It's hard not to come across amazing photos of Whistler bears these days on social media and even in the pages of Pique (Please stay well back from the bears—avoid them if you can—if you must take a photo!).
They are wandering the ski runs, the golf courses, the Valley Trail and all our environs—though so far not in the village, thankfully.
Local bear expert Michael Allen identified 55 black bears, including 17 adult females and 20 adult males last year.

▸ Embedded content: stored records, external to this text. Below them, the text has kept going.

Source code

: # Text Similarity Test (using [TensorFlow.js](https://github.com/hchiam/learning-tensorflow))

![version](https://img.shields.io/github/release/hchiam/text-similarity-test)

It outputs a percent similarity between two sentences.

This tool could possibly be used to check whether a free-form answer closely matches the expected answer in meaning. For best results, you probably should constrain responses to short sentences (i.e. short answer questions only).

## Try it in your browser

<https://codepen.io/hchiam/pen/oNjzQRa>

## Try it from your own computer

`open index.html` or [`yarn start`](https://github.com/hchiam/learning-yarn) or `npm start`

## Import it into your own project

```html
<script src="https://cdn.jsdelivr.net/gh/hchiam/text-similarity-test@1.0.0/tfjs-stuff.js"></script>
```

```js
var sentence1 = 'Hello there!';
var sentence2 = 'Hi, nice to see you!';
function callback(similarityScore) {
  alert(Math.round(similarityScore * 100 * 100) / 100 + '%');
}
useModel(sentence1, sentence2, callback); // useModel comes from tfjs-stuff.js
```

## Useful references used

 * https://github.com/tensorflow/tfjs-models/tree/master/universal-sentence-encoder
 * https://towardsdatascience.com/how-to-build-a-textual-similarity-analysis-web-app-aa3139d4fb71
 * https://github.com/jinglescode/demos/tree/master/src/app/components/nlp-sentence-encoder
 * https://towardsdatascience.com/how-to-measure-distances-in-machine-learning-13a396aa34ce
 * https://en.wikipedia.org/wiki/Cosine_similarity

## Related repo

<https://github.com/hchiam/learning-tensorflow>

That's down slightly from 2016's count, when he tallied 57.
In 2017, Allen, who has been documenting bears for over 33 years, believes a minimum of nine bears were lost from the 55 known bears counted—three adult males to conflicts with people/accessing garbage, one adult female to conflicts with people/garbage, one adult male to vehicle collision, and four cubs-of the-year during the mating period, likely from male aggression,
He is expecting about 45 black bears within the Whistler boundary in 2018.
According to a briefing last fall by the B.C. Conservation Officer Service, across the province there were over 14,000 complaints about black bears, with 496 black bears destroyed.

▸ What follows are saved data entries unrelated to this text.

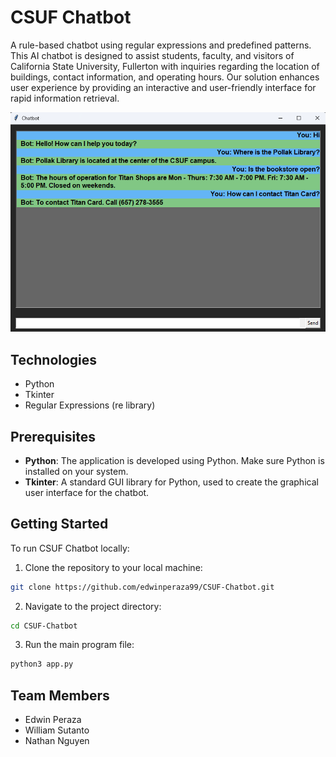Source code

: # CSUF Chatbot

A rule-based chatbot using regular expressions and predefined patterns. This AI chatbot is designed to assist students, faculty, and visitors of California State University, Fullerton with inquiries regarding the location of buildings, contact information, and operating hours. Our solution enhances user experience by providing an interactive and user-friendly interface for rapid information retrieval.

![CSUF Chatbot interface](screenshots/interface.png)

## Technologies

- Python
- Tkinter
- Regular Expressions (re library)

## Prerequisites

- **Python**: The application is developed using Python. Make sure Python is installed on your system.
- **Tkinter**: A standard GUI library for Python, used to create the graphical user interface for the chatbot.

## Getting Started

To run CSUF Chatbot locally:

1. Clone the repository to your local machine:

```bash
git clone https://github.com/edwinperaza99/CSUF-Chatbot.git
```

2. Navigate to the project directory:

```bash
cd CSUF-Chatbot
```

3. Run the main program file:

```bash
python3 app.py
```

## Team Members

- Edwin Peraza
- William Sutanto
- Nathan Nguyen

"Non-natural food sources continue to be a significant driver for bear conflict," explained deputy chief conservation officer Chris Doyle at the time.
As we transition through spring and into summer, bears will become more and more common in the valley and on the mountain trails.
Let's recommit to keeping our community a Bear Smart one and take whatever opportunities we can to educate visitors and new residents about the human responsibility that goes along with this designation.
Last October, Pique reported the heart-wrenching story of a bear that became trapped in a car, and despite the best efforts of the car's owner, the bruin could not get out. It was hours before the situation came to an end with the bear's death at the hands of a conservation officer.
While there was no food in this car, the bear had found some in previous break-ins—so please keep your car doors locked and leave no food or even wrappers in your vehicles.
You could even leave an old pot or pan by the front door with a good, strong wooden spoon to hit it with as a bear deterrent.
And for our bears' sake, clean your ground-floor barbecue, put your bird feeders so far off the ground they cannot be reached except by flight, and never leave your garbage by the front door.
The Get Bear Smart Society has told us in past blogs that "so-called 'problem' bears are not born; they are the product of human carelessness and indifference. Although not all bears develop into conflict animals, those that frequent developed areas where garbage and other bear attractants are easily accessible are much more likely to get into trouble.
"Bears get into conflict with people when they are trained, or conditioned, to want non-natural food sources such as garbage."
Bears can learn from a single experience and cubs learn the fundamental skills of survival from their mother. If the mother spends most of her time foraging for food at a landfill or from another human garbage source, this is the behaviour the cubs will learn—and, often, repeat, explains Get Bear Smart.
Black bears have always lived here, in the valley and on the mountains. And as development began here in the '90s, the writing was on the wall for our ursine neighbours.
In a previous column for Pique, Allen recalled how in 1994 he managed to snap a photo of 18 bears at one time at the old garbage dump in Function, now the site of the Cheakamus Crossing community. The bears were simply adapting to food sources, and at the time, little thought was given to the issue. To many, the bears were a great attraction—something to go see on any visit to the growing resort. Resident mothers at the time, reported Allen, were having three-cub litters.
But after 1999, when the landfill was surrounded by an electric fence, those types of aggregations of bears were never seen again. But bears, once conditioned to that source of food were not easy to get rid of. Over the next eight years, more than 100 holes were dug by bears to get in.
Said Allen: "The landfill at times had a rather ironically humourous scenario of fenced-in bears instead of the fence keeping the bears out."
When the landfill was closed permanently in preparation for the 2010 Olympic Games, the bear population again went though another upheaval.
This scenario is unlikely to change. Whistler will continue to develop and the animals that live here are forced to adapt. Have we become better partners in Mother Nature's two-step? I believe we have, but there is much still to do.